Assigned task: Scan the material below and count each line with the string "stesso". Reply with the count alone.
Data listing: Begin
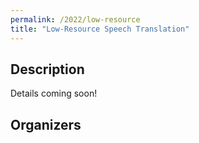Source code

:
 ```yaml
---
permalink: /2022/low-resource
title: "Low-Resource Speech Translation"
---
```


## Description

Details coming soon!

<!-- the task, the languages, and the type of data -->


## Organizers

<!-- list of names and affiliations -->


<!-- Markdown notes: comments can be formed as above; bulleted lines start with a - ; if you want to have a line break either put a blank line in between the text or leave two spaces at the end of the line -->

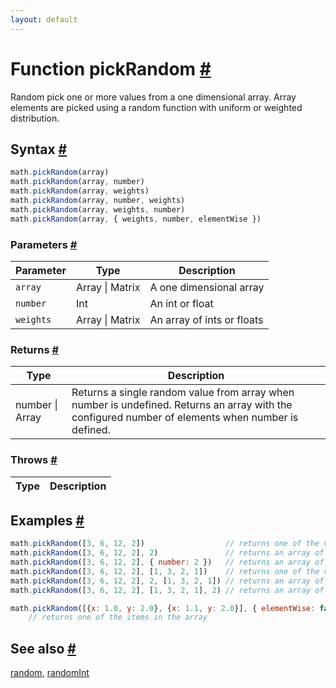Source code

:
 ```yaml
---
layout: default
---
```


<!-- Note: This file is automatically generated from source code comments. Changes made in this file will be overridden. -->

<h1 id="function-pickrandom">Function pickRandom <a href="#function-pickrandom" title="Permalink">#</a></h1>

Random pick one or more values from a one dimensional array.
Array elements are picked using a random function with uniform or weighted distribution.


<h2 id="syntax">Syntax <a href="#syntax" title="Permalink">#</a></h2>

```js
math.pickRandom(array)
math.pickRandom(array, number)
math.pickRandom(array, weights)
math.pickRandom(array, number, weights)
math.pickRandom(array, weights, number)
math.pickRandom(array, { weights, number, elementWise })
```

<h3 id="parameters">Parameters <a href="#parameters" title="Permalink">#</a></h3>

Parameter | Type | Description
--------- | ---- | -----------
`array` | Array &#124; Matrix | A one dimensional array
`number` | Int | An int or float
`weights` | Array &#124; Matrix | An array of ints or floats

<h3 id="returns">Returns <a href="#returns" title="Permalink">#</a></h3>

Type | Description
---- | -----------
number &#124; Array | Returns a single random value from array when number is undefined. Returns an array with the configured number of elements when number is defined.


<h3 id="throws">Throws <a href="#throws" title="Permalink">#</a></h3>

Type | Description
---- | -----------


<h2 id="examples">Examples <a href="#examples" title="Permalink">#</a></h2>

```js
math.pickRandom([3, 6, 12, 2])                  // returns one of the values in the array
math.pickRandom([3, 6, 12, 2], 2)               // returns an array of two of the values in the array
math.pickRandom([3, 6, 12, 2], { number: 2 })   // returns an array of two of the values in the array
math.pickRandom([3, 6, 12, 2], [1, 3, 2, 1])    // returns one of the values in the array with weighted distribution
math.pickRandom([3, 6, 12, 2], 2, [1, 3, 2, 1]) // returns an array of two of the values in the array with weighted distribution
math.pickRandom([3, 6, 12, 2], [1, 3, 2, 1], 2) // returns an array of two of the values in the array with weighted distribution

math.pickRandom([{x: 1.0, y: 2.0}, {x: 1.1, y: 2.0}], { elementWise: false })
    // returns one of the items in the array
```


<h2 id="see-also">See also <a href="#see-also" title="Permalink">#</a></h2>

[random](random.html),
[randomInt](randomInt.html)
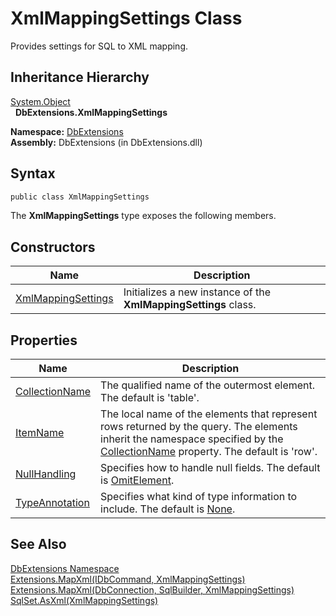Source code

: XmlMappingSettings Class
========================
Provides settings for SQL to XML mapping.


Inheritance Hierarchy
---------------------
[System.Object][1]  
  **DbExtensions.XmlMappingSettings**  

**Namespace:** [DbExtensions][2]  
**Assembly:** DbExtensions (in DbExtensions.dll)

Syntax
------

```csharp
public class XmlMappingSettings
```

The **XmlMappingSettings** type exposes the following members.


Constructors
------------

Name                    | Description                                                     
----------------------- | --------------------------------------------------------------- 
[XmlMappingSettings][3] | Initializes a new instance of the **XmlMappingSettings** class. 


Properties
----------

Name                | Description                                                                                                                                                                       
------------------- | --------------------------------------------------------------------------------------------------------------------------------------------------------------------------------- 
[CollectionName][4] | The qualified name of the outermost element. The default is 'table'.                                                                                                              
[ItemName][5]       | The local name of the elements that represent rows returned by the query. The elements inherit the namespace specified by the [CollectionName][4] property. The default is 'row'. 
[NullHandling][6]   | Specifies how to handle null fields. The default is [OmitElement][7].                                                                                                             
[TypeAnnotation][8] | Specifies what kind of type information to include. The default is [None][9].                                                                                                     


See Also
--------
[DbExtensions Namespace][2]  
[Extensions.MapXml(IDbCommand, XmlMappingSettings)][10]  
[Extensions.MapXml(DbConnection, SqlBuilder, XmlMappingSettings)][11]  
[SqlSet.AsXml(XmlMappingSettings)][12]  

[1]: http://msdn.microsoft.com/en-us/library/e5kfa45b
[2]: ../README.md
[3]: _ctor.md
[4]: CollectionName.md
[5]: ItemName.md
[6]: NullHandling.md
[7]: ../XmlNullHandling/README.md
[8]: TypeAnnotation.md
[9]: ../XmlTypeAnnotation/README.md
[10]: ../Extensions/MapXml_5.md
[11]: ../Extensions/MapXml_1.md
[12]: ../SqlSet/AsXml_1.md
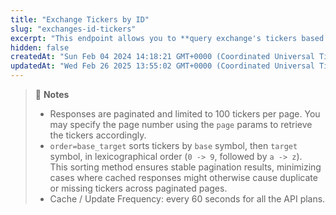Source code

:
 ```yaml
---
title: "Exchange Tickers by ID"
slug: "exchanges-id-tickers"
excerpt: "This endpoint allows you to **query exchange's tickers based on exchange’s ID**"
hidden: false
createdAt: "Sun Feb 04 2024 14:18:21 GMT+0000 (Coordinated Universal Time)"
updatedAt: "Wed Feb 26 2025 13:55:02 GMT+0000 (Coordinated Universal Time)"
---
```

> 📘 **Notes**
> 
> - Responses are paginated and limited to 100 tickers per page. You may specify the page number using the `page` params to retrieve the tickers accordingly.
> - `order=base_target` sorts tickers by `base` symbol, then `target` symbol, in lexicographical order (`0 -> 9`, followed by `a -> z`).  
>   This sorting method ensures stable pagination results, minimizing cases where cached responses might otherwise cause duplicate or missing tickers across paginated pages.
> - Cache / Update Frequency: every 60 seconds for all the API plans.
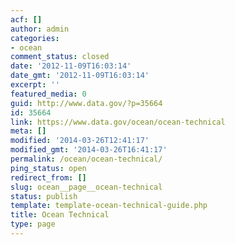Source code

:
 ```yaml
---
acf: []
author: admin
categories:
- ocean
comment_status: closed
date: '2012-11-09T16:03:14'
date_gmt: '2012-11-09T16:03:14'
excerpt: ''
featured_media: 0
guid: http://www.data.gov/?p=35664
id: 35664
link: https://www.data.gov/ocean/ocean-technical
meta: []
modified: '2014-03-26T12:41:17'
modified_gmt: '2014-03-26T16:41:17'
permalink: /ocean/ocean-technical/
ping_status: open
redirect_from: []
slug: ocean__page__ocean-technical
status: publish
template: template-ocean-technical-guide.php
title: Ocean Technical
type: page
---
```


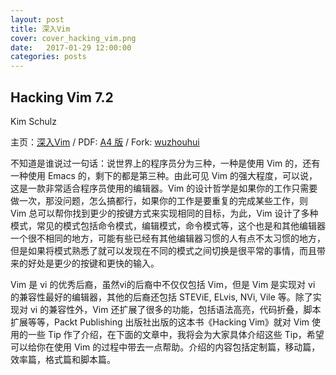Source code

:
 ```yaml
---
layout: post
title: 深入Vim
cover: cover_hacking_vim.png
date:   2017-01-29 12:00:00
categories: posts
---
```


## Hacking Vim 7.2
Kim Schulz

主页：[深入Vim](https://github.com/M-Mono/Hacking_Vim) / PDF: [A4 版](https://github.com/M-Mono/Hacking_Vim/raw/master/Hacking%20Vim%20(A4).pdf) / Fork: [wuzhouhui](https://github.com/wuzhouhui/hacking_vim)


不知道是谁说过一句话：说世界上的程序员分为三种，一种是使用 Vim 的，还有一种使用 Emacs 的，剩下的都是第三种。由此可见 Vim 的强大程度，可以说，这是一款非常适合程序员使用的编辑器。Vim 的设计哲学是如果你的工作只需要做一次，那没问题，怎么搞都行，如果你的工作是要重复的完成某些工作，则 Vim 总可以帮你找到更少的按键方式来实现相同的目标，为此，Vim 设计了多种模式，常见的模式包括命令模式，编辑模式，命令模式等，这个也是和其他编辑器一个很不相同的地方，可能有些已经有其他编辑器习惯的人有点不太习惯的地方，但是如果将模式熟悉了就可以发现在不同的模式之间切换是很平常的事情，而且带来的好处是更少的按键和更快的输入。

Vim 是 vi 的优秀后裔，虽然vi的后裔中不仅仅包括 Vim，但是 Vim 是实现对 vi 的兼容性最好的编辑器，其他的后裔还包括 STEViE, ELvis, NVi, Vile 等。除了实现对 vi 的兼容性外，Vim 还扩展了很多的功能，包括语法高亮，代码折叠，脚本扩展等等，Packt Publishing 出版社出版的这本书《Hacking Vim》就对 Vim 使用的一些 Tip 作了介绍，在下面的文章中，我将会为大家具体介绍这些 Tip，希望可以给你在使用 Vim 的过程中带去一点帮助。介绍的内容包括定制篇，移动篇，效率篇，格式篇和脚本篇。
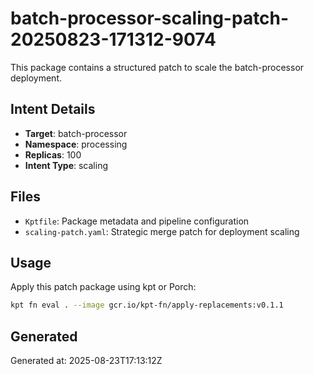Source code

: # batch-processor-scaling-patch-20250823-171312-9074

This package contains a structured patch to scale the batch-processor deployment.

## Intent Details
- **Target**: batch-processor
- **Namespace**: processing  
- **Replicas**: 100
- **Intent Type**: scaling

## Files
- `Kptfile`: Package metadata and pipeline configuration
- `scaling-patch.yaml`: Strategic merge patch for deployment scaling

## Usage
Apply this patch package using kpt or Porch:

```bash
kpt fn eval . --image gcr.io/kpt-fn/apply-replacements:v0.1.1
```

## Generated
Generated at: 2025-08-23T17:13:12Z
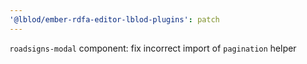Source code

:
 ```yaml
---
'@lblod/ember-rdfa-editor-lblod-plugins': patch
---
```


`roadsigns-modal` component: fix incorrect import of `pagination` helper
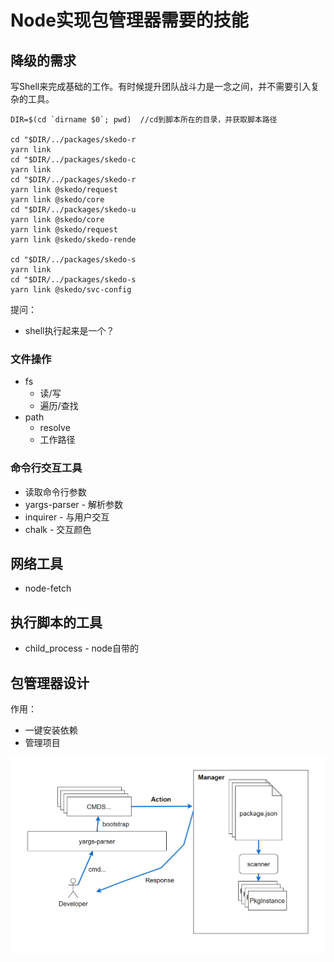 # Node实现包管理器需要的技能

## 降级的需求

写Shell来完成基础的工作。有时候提升团队战斗力是一念之间，并不需要引入复杂的工具。

```tsx
DIR=$(cd `dirname $0`; pwd)  //cd到脚本所在的目录，并获取脚本路径
                            
cd "$DIR/../packages/skedo-r
yarn link                   
cd "$DIR/../packages/skedo-c
yarn link                   
cd "$DIR/../packages/skedo-r
yarn link @skedo/request    
yarn link @skedo/core       
cd "$DIR/../packages/skedo-u
yarn link @skedo/core       
yarn link @skedo/request    
yarn link @skedo/skedo-rende
                            
cd "$DIR/../packages/skedo-s
yarn link                   
cd "$DIR/../packages/skedo-s
yarn link @skedo/svc-config 
```



提问：

- shell执行起来是一个？


### 文件操作

- fs
  - 读/写
  - 遍历/查找
- path
  - resolve
  - 工作路径

###  命令行交互工具

- 读取命令行参数
- yargs-parser - 解析参数
- inquirer - 与用户交互
- chalk - 交互颜色

## 网络工具

- node-fetch

## 执行脚本的工具

- child_process - node自带的


## 包管理器设计



作用：

- 一键安装依赖
- 管理项目



![image-20210803192832571](assets/image-20210803192832571.png)



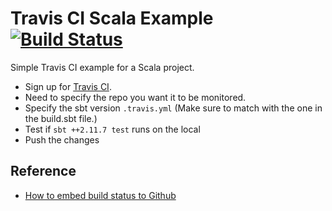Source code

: # Travis CI Scala Example [![Build Status](https://travis-ci.org/kwoolytech/Travis-CI-Scala-Example.svg?branch=master)](https://travis-ci.org/kwoolytech/Travis-CI-Scala-Example)

Simple Travis CI example for a Scala project.

 - Sign up for [Travis CI](https://travis-ci.org/getting_started).
  - Need to specify the repo you want it to be monitored.  
 - Specify the sbt version ```.travis.yml``` (Make sure to match with the one in the  build.sbt file.)
 - Test if ```sbt ++2.11.7 test``` runs on the local 
 - Push the changes

## Reference
 - [How to embed build status to Github](https://docs.travis-ci.com/user/status-images)
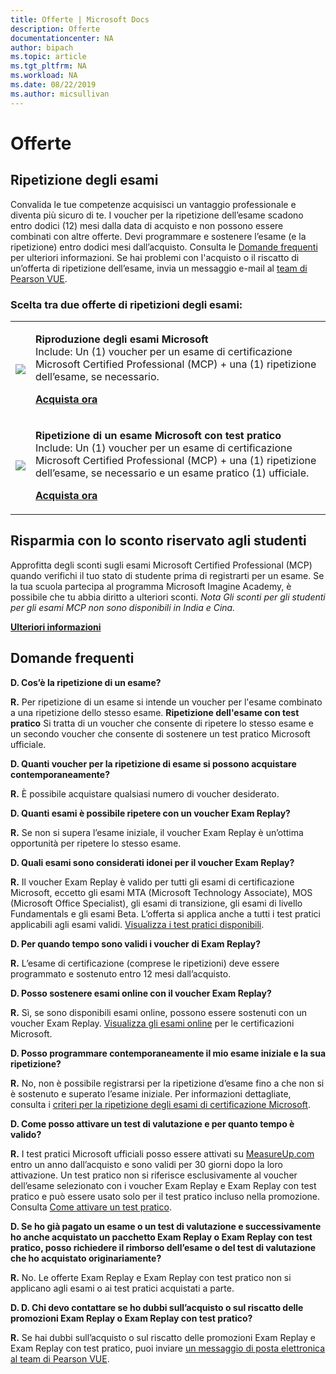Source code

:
 ```yaml
---
title: Offerte | Microsoft Docs
description: Offerte 
documentationcenter: NA 
author: bipach
ms.topic: article
ms.tgt_pltfrm: NA
ms.workload: NA
ms.date: 08/22/2019
ms.author: micsullivan
---
```

# Offerte

## Ripetizione degli esami

Convalida le tue competenze acquisisci un vantaggio professionale e diventa più sicuro di te. I voucher per la ripetizione dell’esame scadono entro dodici (12) mesi dalla data di acquisto e non possono essere combinati con altre offerte. Devi programmare e sostenere l’esame (e la ripetizione) entro dodici mesi dall’acquisto. Consulta le [Domande frequenti](#frequently-asked-questions) per ulteriori informazioni. Se hai problemi con l'acquisto o il riscatto di un’offerta di ripetizione dell’esame, invia un messaggio e-mail al [team di Pearson VUE](mailto:mindhub@pearson.com).

### Scelta tra due offerte di ripetizioni degli esami:

<div>
    <table border="0">
        <tr>
            <td>
                <img src="images/exam-replay-thumbnail.png">
            </td>
            <td>                
                <p><strong>Riproduzione degli esami Microsoft</strong><br/>Include: Un (1) voucher per un esame di certificazione Microsoft Certified Professional (MCP) + una (1) ripetizione dell’esame, se necessario.</p>
                <p><a href="https://us.mindhub.com/p/Microsoft-Exam-Replay?utm_source=msftmarketing&utm_medium=msft_offers&utm_campaign=ExamReplayFY20&utm_term=ERFY20&utm_content=weblink3"><strong>Acquista ora</strong></a></p>
            </td>
        </tr>
        <tr>
            <td>
                <img src="images/exam-replay-with-practice-test-thumbnail.png">
            </td>
            <td>
               <p><strong>Ripetizione di un esame Microsoft con test pratico</strong><br/>Include: Un (1) voucher per un esame di certificazione Microsoft Certified Professional (MCP) + una (1) ripetizione dell’esame, se necessario e un esame pratico (1) ufficiale.</p>
               <p><a href="https://us.mindhub.com/p/Microsoft-Exam-Replay-PT?utm_source=msftmarketing&utm_medium=msft_offers&utm_campaign=ExamReplayFY20&utm_term=ERFY20&utm_content=weblink"><strong>Acquista ora</strong></a></p>
            </td>
        </tr>
    </table>
</div>


## Risparmia con lo sconto riservato agli studenti

Approfitta degli sconti sugli esami Microsoft Certified Professional (MCP) quando verifichi il tuo stato di studente prima di registrarti per un esame. Se la tua scuola partecipa al programma Microsoft Imagine Academy, è possibile che tu abbia diritto a ulteriori sconti. *Nota Gli sconti per gli studenti per gli esami MCP non sono disponibili in India e Cina.*

[**Ulteriori informazioni**](/learn/certifications/certification-exam-policies)

## Domande frequenti

**D. Cos’è la ripetizione di un esame?**

**R.** Per ripetizione di un esame si intende un voucher per l'esame combinato a una ripetizione dello stesso esame. **Ripetizione dell'esame con test pratico** Si tratta di un voucher che consente di ripetere lo stesso esame e un secondo voucher che consente di sostenere un test pratico Microsoft ufficiale.

**D. Quanti voucher per la ripetizione di esame si possono acquistare contemporaneamente?**

**R.** È possibile acquistare qualsiasi numero di voucher desiderato.

**D. Quanti esami è possibile ripetere con un voucher Exam Replay?**

**R.** Se non si supera l’esame iniziale, il voucher Exam Replay è un’ottima opportunità per ripetere lo stesso esame.

**D. Quali esami sono considerati idonei per il voucher Exam Replay?**

**R.** Il voucher Exam Replay è valido per tutti gli esami di certificazione Microsoft, eccetto gli esami MTA (Microsoft Technology Associate), MOS (Microsoft Office Specialist), gli esami di transizione, gli esami di livello Fundamentals e gli esami Beta. L’offerta si applica anche a tutti i test pratici applicabili agli esami validi. [Visualizza i test pratici disponibili](https://us.mindhub.com/microsoft-practice-tests).

**D. Per quando tempo sono validi i voucher di Exam Replay?**

**R.** L’esame di certificazione (comprese le ripetizioni) deve essere programmato e sostenuto entro 12 mesi dall’acquisto.

**D. Posso sostenere esami online con il voucher Exam Replay?**

**R.** Sì, se sono disponibili esami online, possono essere sostenuti con un voucher Exam Replay. [Visualizza gli esami online](https://www.microsoft.com/it-it/learning/online-proctored-exams.aspx) per le certificazioni Microsoft.

**D. Posso programmare contemporaneamente il mio esame iniziale e la sua ripetizione?**

**R.** No, non è possibile registrarsi per la ripetizione d’esame fino a che non si è sostenuto e superato l’esame iniziale. Per informazioni dettagliate, consulta i [criteri per la ripetizione degli esami di certificazione Microsoft](https://www.microsoft.com/it-it/learning/certification-exam-policies.aspx).

**D. Come posso attivare un test di valutazione e per quanto tempo è valido?**

**R.** I test pratici Microsoft ufficiali posso essere attivati su [MeasureUp.com](https://www.measureup.com/) entro un anno dall’acquisto e sono validi per 30 giorni dopo la loro attivazione. Un test pratico non si riferisce esclusivamente al voucher dell’esame selezionato con i voucher Exam Replay e Exam Replay con test pratico e può essere usato solo per il test pratico incluso nella promozione. Consulta [Come attivare un test pratico](https://home.pearsonvue.com/microsoft/practicetests).

**D. Se ho già pagato un esame o un test di valutazione e successivamente ho anche acquistato un pacchetto Exam Replay o Exam Replay con test pratico, posso richiedere il rimborso dell’esame o del test di valutazione che ho acquistato originariamente?**

**R.** No. Le offerte Exam Replay e Exam Replay con test pratico non si applicano agli esami o ai test pratici acquistati a parte.

**D. D. Chi devo contattare se ho dubbi sull’acquisto o sul riscatto delle promozioni Exam Replay o Exam Replay con test pratico?**

**R.** Se hai dubbi sull’acquisto o sul riscatto delle promozioni Exam Replay e Exam Replay con test pratico, puoi inviare [un messaggio di posta elettronica al team di Pearson VUE](mailto:mindhub@pearson.com).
Data listing: End
Task answer: 2